Brief :: Which lines have the string "dense"? Copy all of them from the entries below.
———
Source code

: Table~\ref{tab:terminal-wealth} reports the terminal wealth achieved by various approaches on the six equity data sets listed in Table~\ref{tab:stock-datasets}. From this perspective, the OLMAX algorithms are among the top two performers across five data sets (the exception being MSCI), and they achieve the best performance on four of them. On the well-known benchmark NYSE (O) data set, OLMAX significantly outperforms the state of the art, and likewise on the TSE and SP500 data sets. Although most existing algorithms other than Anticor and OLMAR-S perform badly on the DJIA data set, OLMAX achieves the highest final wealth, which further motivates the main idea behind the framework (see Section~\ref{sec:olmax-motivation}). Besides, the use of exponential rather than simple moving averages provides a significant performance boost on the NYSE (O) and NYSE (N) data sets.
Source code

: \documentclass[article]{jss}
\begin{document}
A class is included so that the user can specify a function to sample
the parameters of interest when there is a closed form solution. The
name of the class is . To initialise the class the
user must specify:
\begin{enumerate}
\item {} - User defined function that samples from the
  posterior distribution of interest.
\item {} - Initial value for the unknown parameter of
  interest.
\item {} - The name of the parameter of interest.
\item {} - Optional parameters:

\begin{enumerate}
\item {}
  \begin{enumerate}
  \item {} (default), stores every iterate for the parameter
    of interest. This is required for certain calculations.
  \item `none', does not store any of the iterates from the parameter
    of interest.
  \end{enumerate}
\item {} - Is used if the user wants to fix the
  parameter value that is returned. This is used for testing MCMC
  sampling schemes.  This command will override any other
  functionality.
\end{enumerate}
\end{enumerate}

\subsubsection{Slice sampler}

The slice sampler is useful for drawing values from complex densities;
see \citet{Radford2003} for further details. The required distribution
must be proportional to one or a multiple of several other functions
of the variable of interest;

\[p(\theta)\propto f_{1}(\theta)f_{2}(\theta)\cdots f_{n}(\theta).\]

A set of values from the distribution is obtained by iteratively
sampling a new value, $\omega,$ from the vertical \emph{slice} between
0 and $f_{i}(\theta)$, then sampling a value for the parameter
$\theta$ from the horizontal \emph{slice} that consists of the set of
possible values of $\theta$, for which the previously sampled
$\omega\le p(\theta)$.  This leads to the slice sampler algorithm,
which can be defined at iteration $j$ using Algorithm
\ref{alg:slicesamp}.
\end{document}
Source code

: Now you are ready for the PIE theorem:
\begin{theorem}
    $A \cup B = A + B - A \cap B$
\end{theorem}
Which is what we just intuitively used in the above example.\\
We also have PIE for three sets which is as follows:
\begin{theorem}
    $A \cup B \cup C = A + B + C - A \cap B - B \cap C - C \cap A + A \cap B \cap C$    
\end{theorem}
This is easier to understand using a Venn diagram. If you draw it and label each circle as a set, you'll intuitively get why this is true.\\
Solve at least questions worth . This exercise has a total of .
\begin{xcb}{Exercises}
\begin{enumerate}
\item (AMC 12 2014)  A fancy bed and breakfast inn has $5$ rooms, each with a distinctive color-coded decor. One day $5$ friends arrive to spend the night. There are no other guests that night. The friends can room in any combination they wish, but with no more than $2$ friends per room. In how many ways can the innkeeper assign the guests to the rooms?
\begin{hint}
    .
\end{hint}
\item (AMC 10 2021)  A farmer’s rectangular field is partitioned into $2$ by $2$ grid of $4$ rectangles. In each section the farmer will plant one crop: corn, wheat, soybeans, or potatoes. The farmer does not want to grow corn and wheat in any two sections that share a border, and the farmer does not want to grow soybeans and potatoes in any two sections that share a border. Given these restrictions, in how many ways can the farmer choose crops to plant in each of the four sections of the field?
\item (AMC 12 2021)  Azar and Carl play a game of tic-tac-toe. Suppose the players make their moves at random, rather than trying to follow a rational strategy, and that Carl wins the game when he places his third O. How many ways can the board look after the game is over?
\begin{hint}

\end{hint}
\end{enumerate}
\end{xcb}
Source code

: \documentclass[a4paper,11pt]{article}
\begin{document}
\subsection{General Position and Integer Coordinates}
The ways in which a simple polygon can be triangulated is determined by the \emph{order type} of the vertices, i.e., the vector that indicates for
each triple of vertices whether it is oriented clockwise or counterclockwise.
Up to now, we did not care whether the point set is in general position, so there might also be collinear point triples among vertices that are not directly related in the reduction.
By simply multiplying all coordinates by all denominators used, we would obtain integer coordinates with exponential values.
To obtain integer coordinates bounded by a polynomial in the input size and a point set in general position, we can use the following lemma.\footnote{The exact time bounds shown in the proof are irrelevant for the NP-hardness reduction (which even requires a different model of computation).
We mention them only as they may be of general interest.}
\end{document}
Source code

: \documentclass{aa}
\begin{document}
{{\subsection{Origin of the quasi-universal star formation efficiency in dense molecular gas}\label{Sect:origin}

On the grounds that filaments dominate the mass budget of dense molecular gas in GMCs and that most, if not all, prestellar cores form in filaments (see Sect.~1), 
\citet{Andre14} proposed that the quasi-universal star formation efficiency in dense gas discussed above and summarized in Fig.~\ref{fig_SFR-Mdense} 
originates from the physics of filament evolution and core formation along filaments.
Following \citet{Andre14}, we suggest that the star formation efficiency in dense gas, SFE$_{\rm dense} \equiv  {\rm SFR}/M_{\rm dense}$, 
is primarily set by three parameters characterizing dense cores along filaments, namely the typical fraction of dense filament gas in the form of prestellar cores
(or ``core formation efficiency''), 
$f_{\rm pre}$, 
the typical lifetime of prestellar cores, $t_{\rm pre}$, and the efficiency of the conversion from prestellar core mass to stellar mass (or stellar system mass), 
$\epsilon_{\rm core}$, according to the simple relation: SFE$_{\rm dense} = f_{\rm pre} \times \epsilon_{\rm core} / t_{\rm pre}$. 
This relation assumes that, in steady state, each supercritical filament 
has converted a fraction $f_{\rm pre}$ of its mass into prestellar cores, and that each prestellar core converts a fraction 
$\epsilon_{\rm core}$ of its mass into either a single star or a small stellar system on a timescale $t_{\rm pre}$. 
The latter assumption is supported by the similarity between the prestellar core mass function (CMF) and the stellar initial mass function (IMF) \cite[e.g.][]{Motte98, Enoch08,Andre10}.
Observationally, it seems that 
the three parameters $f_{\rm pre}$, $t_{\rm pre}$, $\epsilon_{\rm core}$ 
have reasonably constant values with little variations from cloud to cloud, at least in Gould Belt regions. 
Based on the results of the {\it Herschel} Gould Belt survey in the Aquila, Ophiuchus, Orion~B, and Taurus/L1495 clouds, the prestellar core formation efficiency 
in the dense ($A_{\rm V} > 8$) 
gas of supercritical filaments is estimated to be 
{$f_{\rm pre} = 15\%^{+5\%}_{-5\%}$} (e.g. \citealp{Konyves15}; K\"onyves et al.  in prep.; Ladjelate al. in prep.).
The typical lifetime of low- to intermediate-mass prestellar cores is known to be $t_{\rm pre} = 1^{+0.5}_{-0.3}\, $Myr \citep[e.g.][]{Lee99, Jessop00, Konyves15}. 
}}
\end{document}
———
Exercise result ::
{{\subsection{Origin of the quasi-universal star formation efficiency in dense molecular gas}\label{Sect:origin}
On the grounds that filaments dominate the mass budget of dense molecular gas in GMCs and that most, if not all, prestellar cores form in filaments (see Sect.~1), 
\citet{Andre14} proposed that the quasi-universal star formation efficiency in dense gas discussed above and summarized in Fig.~\ref{fig_SFR-Mdense} 
Following \citet{Andre14}, we suggest that the star formation efficiency in dense gas, SFE$_{\rm dense} \equiv  {\rm SFR}/M_{\rm dense}$, 
is primarily set by three parameters characterizing dense cores along filaments, namely the typical fraction of dense filament gas in the form of prestellar cores
$\epsilon_{\rm core}$, according to the simple relation: SFE$_{\rm dense} = f_{\rm pre} \times \epsilon_{\rm core} / t_{\rm pre}$. 
in the dense ($A_{\rm V} > 8$) 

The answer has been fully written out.